> **DIRECTIONS FOR THIS TASK**
Your result should be the lines holding the word "decreases", copied from the entries below.

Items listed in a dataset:
------------------------------------------------

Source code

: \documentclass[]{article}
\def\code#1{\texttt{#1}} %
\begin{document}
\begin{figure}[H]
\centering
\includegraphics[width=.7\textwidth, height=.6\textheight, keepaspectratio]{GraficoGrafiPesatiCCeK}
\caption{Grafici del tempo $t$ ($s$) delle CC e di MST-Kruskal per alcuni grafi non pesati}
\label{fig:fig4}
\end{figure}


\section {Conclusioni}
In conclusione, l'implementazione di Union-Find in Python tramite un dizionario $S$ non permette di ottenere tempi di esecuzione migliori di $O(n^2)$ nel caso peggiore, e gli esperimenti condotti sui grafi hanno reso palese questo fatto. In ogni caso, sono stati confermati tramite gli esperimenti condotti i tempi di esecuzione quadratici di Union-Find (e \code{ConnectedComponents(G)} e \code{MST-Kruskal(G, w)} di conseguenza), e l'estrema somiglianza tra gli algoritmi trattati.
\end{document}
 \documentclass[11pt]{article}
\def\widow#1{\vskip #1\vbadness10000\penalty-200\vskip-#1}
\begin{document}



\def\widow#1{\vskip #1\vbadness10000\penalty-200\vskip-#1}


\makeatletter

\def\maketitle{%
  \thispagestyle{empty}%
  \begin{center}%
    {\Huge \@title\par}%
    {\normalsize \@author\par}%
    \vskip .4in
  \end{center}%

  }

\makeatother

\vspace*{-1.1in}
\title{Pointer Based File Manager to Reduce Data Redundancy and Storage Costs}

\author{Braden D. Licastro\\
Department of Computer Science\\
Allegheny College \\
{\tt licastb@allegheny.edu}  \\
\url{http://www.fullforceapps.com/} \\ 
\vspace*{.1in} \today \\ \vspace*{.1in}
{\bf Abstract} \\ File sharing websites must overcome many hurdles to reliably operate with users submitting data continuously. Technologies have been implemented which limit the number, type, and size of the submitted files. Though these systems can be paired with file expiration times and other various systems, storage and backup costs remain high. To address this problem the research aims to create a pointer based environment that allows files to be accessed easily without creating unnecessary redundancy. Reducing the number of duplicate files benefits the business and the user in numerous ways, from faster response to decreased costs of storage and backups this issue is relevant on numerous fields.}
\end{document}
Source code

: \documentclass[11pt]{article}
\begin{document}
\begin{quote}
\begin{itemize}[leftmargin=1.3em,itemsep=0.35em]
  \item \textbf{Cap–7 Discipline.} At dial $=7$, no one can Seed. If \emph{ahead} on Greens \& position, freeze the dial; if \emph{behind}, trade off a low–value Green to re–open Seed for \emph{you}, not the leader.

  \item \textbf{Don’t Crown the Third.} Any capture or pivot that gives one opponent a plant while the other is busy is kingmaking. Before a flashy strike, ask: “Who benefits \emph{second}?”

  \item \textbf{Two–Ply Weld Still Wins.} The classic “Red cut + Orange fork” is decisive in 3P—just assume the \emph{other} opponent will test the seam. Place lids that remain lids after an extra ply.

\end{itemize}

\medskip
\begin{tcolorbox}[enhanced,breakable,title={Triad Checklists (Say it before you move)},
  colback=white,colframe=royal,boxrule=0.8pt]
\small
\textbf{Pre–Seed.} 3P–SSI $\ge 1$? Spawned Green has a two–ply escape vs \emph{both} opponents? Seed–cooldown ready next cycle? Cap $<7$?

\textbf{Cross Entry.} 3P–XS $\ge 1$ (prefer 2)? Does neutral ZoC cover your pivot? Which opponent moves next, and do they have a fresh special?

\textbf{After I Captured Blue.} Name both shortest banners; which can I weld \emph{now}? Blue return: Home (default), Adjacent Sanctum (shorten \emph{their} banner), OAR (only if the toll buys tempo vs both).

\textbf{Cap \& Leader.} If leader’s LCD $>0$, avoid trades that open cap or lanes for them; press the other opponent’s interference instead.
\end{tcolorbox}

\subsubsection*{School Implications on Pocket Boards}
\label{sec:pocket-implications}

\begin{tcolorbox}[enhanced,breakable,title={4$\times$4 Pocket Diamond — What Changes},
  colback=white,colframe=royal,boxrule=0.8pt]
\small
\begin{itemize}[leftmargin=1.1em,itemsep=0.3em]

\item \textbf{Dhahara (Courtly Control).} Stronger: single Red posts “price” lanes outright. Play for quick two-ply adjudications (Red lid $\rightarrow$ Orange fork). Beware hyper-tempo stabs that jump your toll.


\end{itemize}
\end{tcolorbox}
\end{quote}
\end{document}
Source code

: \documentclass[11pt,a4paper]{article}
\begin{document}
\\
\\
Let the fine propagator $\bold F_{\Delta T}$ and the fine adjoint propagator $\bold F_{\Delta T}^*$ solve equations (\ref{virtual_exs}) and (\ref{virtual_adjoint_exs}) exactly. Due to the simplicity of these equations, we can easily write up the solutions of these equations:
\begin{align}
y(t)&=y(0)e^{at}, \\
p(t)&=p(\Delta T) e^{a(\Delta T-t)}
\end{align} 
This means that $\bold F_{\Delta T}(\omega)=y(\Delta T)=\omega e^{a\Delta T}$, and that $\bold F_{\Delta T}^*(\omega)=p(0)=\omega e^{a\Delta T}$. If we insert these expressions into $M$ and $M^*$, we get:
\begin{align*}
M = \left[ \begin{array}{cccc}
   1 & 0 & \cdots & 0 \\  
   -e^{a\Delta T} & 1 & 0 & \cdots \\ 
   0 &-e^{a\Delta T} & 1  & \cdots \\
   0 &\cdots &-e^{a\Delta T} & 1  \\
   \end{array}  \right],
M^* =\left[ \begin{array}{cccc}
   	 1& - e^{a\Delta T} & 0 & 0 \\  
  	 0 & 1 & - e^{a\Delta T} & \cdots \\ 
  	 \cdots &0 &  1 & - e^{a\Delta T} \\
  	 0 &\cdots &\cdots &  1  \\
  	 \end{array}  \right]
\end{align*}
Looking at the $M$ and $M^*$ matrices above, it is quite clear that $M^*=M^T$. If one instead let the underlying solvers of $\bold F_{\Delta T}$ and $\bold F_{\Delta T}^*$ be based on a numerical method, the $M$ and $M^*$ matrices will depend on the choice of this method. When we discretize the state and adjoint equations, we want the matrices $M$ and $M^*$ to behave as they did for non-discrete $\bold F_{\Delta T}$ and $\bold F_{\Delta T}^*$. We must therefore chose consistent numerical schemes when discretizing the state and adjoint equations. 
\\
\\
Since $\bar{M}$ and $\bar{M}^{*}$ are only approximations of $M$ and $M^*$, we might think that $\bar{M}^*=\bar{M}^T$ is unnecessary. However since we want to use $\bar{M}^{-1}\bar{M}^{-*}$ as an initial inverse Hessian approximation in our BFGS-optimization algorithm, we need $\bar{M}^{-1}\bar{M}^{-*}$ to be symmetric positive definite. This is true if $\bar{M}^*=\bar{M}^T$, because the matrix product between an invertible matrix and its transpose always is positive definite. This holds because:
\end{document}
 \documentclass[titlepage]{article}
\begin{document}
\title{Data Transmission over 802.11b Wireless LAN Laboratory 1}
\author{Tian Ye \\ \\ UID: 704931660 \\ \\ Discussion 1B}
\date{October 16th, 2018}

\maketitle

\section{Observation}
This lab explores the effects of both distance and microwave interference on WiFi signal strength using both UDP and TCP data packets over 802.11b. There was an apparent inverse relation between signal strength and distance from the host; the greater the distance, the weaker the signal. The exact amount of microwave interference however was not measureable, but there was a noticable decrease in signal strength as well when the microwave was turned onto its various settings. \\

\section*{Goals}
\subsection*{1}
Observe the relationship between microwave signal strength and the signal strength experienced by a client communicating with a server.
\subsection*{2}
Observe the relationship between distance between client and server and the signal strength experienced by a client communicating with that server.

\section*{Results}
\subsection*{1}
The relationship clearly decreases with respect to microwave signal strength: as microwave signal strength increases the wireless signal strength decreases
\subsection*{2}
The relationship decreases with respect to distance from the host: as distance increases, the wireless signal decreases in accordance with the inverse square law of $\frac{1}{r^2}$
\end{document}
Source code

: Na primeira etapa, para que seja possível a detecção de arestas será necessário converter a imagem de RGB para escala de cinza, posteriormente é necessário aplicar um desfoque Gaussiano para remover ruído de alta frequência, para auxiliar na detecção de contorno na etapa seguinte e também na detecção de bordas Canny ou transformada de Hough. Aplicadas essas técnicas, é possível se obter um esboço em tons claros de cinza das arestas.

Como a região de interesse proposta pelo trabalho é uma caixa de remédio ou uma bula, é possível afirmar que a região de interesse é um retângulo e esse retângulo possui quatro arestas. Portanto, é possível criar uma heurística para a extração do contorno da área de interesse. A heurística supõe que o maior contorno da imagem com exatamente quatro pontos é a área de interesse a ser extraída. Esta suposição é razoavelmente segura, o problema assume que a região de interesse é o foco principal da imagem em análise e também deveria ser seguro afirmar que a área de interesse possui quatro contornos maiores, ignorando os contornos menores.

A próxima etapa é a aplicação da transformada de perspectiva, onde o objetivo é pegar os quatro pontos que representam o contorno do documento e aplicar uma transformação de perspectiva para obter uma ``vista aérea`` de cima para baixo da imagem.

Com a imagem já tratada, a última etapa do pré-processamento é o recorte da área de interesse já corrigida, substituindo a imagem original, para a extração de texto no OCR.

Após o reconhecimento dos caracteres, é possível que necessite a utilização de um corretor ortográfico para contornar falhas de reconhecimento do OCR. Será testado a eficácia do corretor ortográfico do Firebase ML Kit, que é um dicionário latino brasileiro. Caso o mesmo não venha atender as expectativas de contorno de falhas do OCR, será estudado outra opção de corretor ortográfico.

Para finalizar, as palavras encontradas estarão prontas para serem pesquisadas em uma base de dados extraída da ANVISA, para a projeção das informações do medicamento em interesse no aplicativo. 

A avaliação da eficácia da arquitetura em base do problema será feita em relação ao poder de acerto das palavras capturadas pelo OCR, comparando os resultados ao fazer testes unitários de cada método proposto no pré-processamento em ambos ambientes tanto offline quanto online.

------------------------------------------------

> **REPLY**
The relationship clearly decreases with respect to microwave signal strength: as microwave signal strength increases the wireless signal strength decreases
The relationship decreases with respect to distance from the host: as distance increases, the wireless signal decreases in accordance with the inverse square law of $\frac{1}{r^2}$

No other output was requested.